An article by John Koblin in yesterday’s New York Times says the days of separate subscriptions to multiple tv streaming service are waning. It’s just too complicated, too many passwords, too much keeping track. As a result, the bigger players are bundling popular services. Viewers need only one interface to find shows and movies on many different channels. For example, Amazon Prime Video users can watch HBO Max, Paramount+, etc.; Apple and other services are riding the aggregating train too.
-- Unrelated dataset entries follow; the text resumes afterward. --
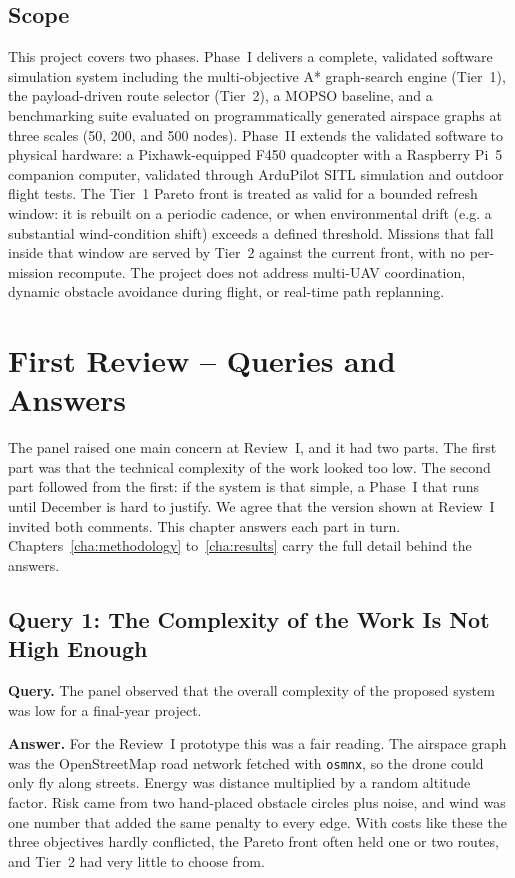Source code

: \documentclass{ssnreview}
\newcommand{\flowchapter}[1]{\par\addvspace{30pt}\let\origclearpage\clearpage\let\clearpage\relax\chapter{#1}\let\clearpage\origclearpage}  %
\begin{document}
\section{Scope}

This project covers two phases. Phase~I delivers a complete, validated software
simulation system including the multi-objective A* graph-search engine (Tier~1), the
payload-driven route selector (Tier~2), a MOPSO baseline, and a benchmarking suite
evaluated on programmatically generated airspace graphs at three scales (50, 200, and
500 nodes). Phase~II extends the validated software to physical hardware: a
Pixhawk-equipped F450 quadcopter with a Raspberry Pi~5 companion computer, validated
through ArduPilot SITL simulation and outdoor flight tests. The Tier~1 Pareto front is
treated as valid for a bounded refresh window: it is rebuilt on a periodic cadence, or
when environmental drift (e.g. a substantial wind-condition shift) exceeds a defined
threshold. Missions that fall inside that window are served by Tier~2 against the current
front, with no per-mission recompute.
The project does not address multi-UAV coordination, dynamic obstacle avoidance during
flight, or real-time path replanning.


\flowchapter{First Review -- Queries and Answers}\label{cha:queries}

The panel raised one main concern at Review~I, and it had two parts. The first part was
that the technical complexity of the work looked too low. The second part followed from
the first: if the system is that simple, a Phase~I that runs until December is hard to
justify. We agree that the version shown at Review~I invited both comments. This chapter
answers each part in turn. Chapters~\ref{cha:methodology} to~\ref{cha:results} carry the
full detail behind the answers.

\section{Query 1: The Complexity of the Work Is Not High Enough}

\noindent\textbf{Query.} The panel observed that the overall complexity of the proposed
system was low for a final-year project.

\medskip
\noindent\textbf{Answer.} For the Review~I prototype this was a fair reading. The airspace
graph was the OpenStreetMap road network fetched with \texttt{osmnx}, so the drone could
only fly along streets. Energy was distance multiplied by a random altitude factor. Risk
came from two hand-placed obstacle circles plus noise, and wind was one number that added
the same penalty to every edge. With costs like these the three objectives hardly
conflicted, the Pareto front often held one or two routes, and Tier~2 had very little to
choose from.
\end{document}
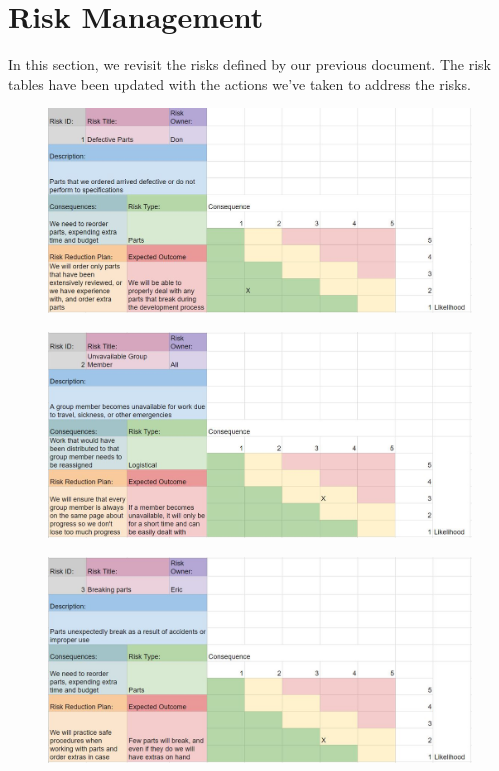 
\section{Risk Management}
\label{sec:risk_management}


In this section, we revisit the risks defined by our previous document. The risk tables have been updated with the actions we've taken to address the risks.\

\begin{figure}[h!]
\centering
\includegraphics[width=0.98\columnwidth]{risks/risk1.JPG}
\label{fig:risk1}
\end{figure}

\begin{figure}[h!]
\centering
\includegraphics[width=0.98\columnwidth]{risks/risk2.JPG}
\label{fig:risk2}
\end{figure}

\begin{figure}[h!]
\centering
\includegraphics[width=0.98\columnwidth]{risks/risk3.JPG}
\label{fig:risk3}
\end{figure}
According to research Koblin cites, nearly a third of all new streaming subscriptions are bought in bundles. So? And this will come as no surprise—media, tech, and cable companies are fighting to be the preferred one-stop shop. Media companies can offload marketing and other costs to the bundler. But they get smaller revenues because of the bundler’s cut. Amazon, for example, keeps from thirty to fifty percent of the subscription revenue. Netflix, as the largest subscription-supported company, with a wide variety of its own content, hasn’t needed to play with the bundlers so far.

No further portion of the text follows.